Even if the reader is left to wonder what has happened, what it all means, this is an entertaining yet unsettling novel. A novel which had merely retold the Suez Crisis through a bland narrative could not have achieved what this novel does. It’s aimed at a Western audience, naturally, predominantly British, I would assume, and its unsettling, dissonant narrative is enough to challenge entrenched attitudes and a national sense of entitlement. The Suez Crisis is said to mark the end of British dominance and its empire, and this novel challenges the moral assumptions that sustained that empire. A recommended read if you can get a copy of it.

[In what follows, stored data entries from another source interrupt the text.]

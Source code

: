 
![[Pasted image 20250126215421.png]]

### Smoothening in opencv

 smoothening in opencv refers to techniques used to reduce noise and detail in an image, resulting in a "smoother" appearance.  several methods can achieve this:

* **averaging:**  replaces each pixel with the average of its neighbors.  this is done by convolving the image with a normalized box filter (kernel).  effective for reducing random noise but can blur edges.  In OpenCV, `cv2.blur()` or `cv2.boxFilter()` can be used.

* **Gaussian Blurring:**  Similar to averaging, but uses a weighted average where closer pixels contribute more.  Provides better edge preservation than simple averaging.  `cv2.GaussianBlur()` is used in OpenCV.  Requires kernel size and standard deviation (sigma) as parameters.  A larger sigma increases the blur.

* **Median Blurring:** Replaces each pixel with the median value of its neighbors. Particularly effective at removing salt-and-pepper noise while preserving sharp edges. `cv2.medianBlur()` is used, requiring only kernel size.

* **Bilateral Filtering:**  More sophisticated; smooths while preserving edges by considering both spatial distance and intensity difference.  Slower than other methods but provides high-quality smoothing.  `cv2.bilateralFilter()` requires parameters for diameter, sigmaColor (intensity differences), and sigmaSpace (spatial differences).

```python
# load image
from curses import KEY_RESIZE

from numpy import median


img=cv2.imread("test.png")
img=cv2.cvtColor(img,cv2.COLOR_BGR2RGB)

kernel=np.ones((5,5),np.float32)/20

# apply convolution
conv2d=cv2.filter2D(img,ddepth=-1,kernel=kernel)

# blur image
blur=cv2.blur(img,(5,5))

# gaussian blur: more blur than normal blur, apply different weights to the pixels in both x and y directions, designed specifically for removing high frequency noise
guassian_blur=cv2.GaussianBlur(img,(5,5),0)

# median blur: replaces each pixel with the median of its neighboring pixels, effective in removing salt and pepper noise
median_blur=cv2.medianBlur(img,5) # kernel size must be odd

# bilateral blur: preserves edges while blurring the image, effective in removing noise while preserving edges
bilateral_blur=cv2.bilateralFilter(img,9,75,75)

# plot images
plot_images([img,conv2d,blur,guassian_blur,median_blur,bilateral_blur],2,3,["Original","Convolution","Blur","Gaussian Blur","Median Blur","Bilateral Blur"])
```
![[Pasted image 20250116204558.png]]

Townrow was not crazy. He'd died and risen again, that's all, in a temperature of 105 degrees Fahrenheit in the shade approximately (but there's been damn little shade) and humidity 95, say, and so much light coming down from the great cavernous, empty sky that it flooded his closed eyes with blood. He could see the blood washing through the lids of his closed eyes. He never found Elie's island but there were villages with palm trees, dark shops run by Greeks with barrels of pickles, earthenware jars of water he could pick up when he pleased and take a swig. He lived on this bench before the saint's tomb.